_EXERCISE REQUIREMENTS_:
Reproduction without pictures: print every entry precisely as written.

_DATASET RECORDS_:
----

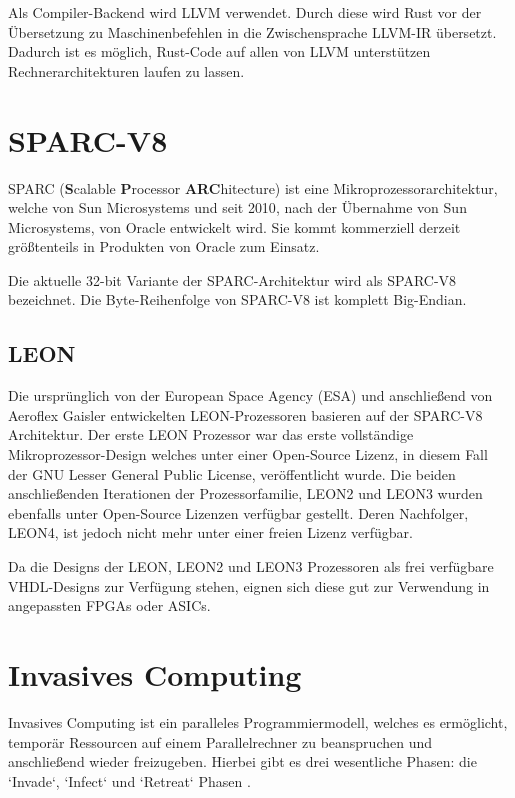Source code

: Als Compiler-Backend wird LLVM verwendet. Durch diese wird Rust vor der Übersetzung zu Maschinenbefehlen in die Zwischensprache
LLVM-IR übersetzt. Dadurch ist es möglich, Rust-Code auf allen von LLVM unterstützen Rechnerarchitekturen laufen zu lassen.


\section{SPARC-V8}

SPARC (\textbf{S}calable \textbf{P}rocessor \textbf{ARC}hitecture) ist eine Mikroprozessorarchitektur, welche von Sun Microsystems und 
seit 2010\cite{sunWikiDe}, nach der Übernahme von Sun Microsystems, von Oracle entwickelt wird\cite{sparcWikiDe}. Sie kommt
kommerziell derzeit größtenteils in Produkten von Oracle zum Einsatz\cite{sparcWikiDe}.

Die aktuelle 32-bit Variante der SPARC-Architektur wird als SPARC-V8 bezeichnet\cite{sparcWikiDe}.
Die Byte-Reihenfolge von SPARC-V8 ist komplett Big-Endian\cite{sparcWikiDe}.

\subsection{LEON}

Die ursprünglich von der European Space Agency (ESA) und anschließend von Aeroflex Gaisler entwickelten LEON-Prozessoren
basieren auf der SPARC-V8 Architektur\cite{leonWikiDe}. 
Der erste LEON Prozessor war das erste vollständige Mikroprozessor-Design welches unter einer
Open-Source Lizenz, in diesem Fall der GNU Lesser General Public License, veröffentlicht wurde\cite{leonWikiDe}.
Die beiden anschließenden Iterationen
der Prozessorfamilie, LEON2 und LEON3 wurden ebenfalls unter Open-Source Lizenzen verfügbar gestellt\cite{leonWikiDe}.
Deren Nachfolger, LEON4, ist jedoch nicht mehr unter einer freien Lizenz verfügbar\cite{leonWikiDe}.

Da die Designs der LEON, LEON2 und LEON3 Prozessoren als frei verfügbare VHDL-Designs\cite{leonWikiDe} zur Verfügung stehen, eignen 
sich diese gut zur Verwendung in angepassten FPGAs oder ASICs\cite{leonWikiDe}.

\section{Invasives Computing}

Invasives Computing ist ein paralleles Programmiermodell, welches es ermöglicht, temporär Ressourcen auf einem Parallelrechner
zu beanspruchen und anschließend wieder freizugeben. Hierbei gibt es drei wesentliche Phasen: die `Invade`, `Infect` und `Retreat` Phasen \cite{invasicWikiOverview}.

----

_SOLUTION TO THIS PROBLEM_:
Source code

: Als Compiler-Backend wird LLVM verwendet. Durch diese wird Rust vor der Übersetzung zu Maschinenbefehlen in die Zwischensprache
LLVM-IR übersetzt. Dadurch ist es möglich, Rust-Code auf allen von LLVM unterstützen Rechnerarchitekturen laufen zu lassen.


\section{SPARC-V8}

SPARC (\textbf{S}calable \textbf{P}rocessor \textbf{ARC}hitecture) ist eine Mikroprozessorarchitektur, welche von Sun Microsystems und 
seit 2010\cite{sunWikiDe}, nach der Übernahme von Sun Microsystems, von Oracle entwickelt wird\cite{sparcWikiDe}. Sie kommt
kommerziell derzeit größtenteils in Produkten von Oracle zum Einsatz\cite{sparcWikiDe}.

Die aktuelle 32-bit Variante der SPARC-Architektur wird als SPARC-V8 bezeichnet\cite{sparcWikiDe}.
Die Byte-Reihenfolge von SPARC-V8 ist komplett Big-Endian\cite{sparcWikiDe}.

\subsection{LEON}

Die ursprünglich von der European Space Agency (ESA) und anschließend von Aeroflex Gaisler entwickelten LEON-Prozessoren
basieren auf der SPARC-V8 Architektur\cite{leonWikiDe}. 
Der erste LEON Prozessor war das erste vollständige Mikroprozessor-Design welches unter einer
Open-Source Lizenz, in diesem Fall der GNU Lesser General Public License, veröffentlicht wurde\cite{leonWikiDe}.
Die beiden anschließenden Iterationen
der Prozessorfamilie, LEON2 und LEON3 wurden ebenfalls unter Open-Source Lizenzen verfügbar gestellt\cite{leonWikiDe}.
Deren Nachfolger, LEON4, ist jedoch nicht mehr unter einer freien Lizenz verfügbar\cite{leonWikiDe}.

Da die Designs der LEON, LEON2 und LEON3 Prozessoren als frei verfügbare VHDL-Designs\cite{leonWikiDe} zur Verfügung stehen, eignen 
sich diese gut zur Verwendung in angepassten FPGAs oder ASICs\cite{leonWikiDe}.

\section{Invasives Computing}

Invasives Computing ist ein paralleles Programmiermodell, welches es ermöglicht, temporär Ressourcen auf einem Parallelrechner
zu beanspruchen und anschließend wieder freizugeben. Hierbei gibt es drei wesentliche Phasen: die `Invade`, `Infect` und `Retreat` Phasen \cite{invasicWikiOverview}.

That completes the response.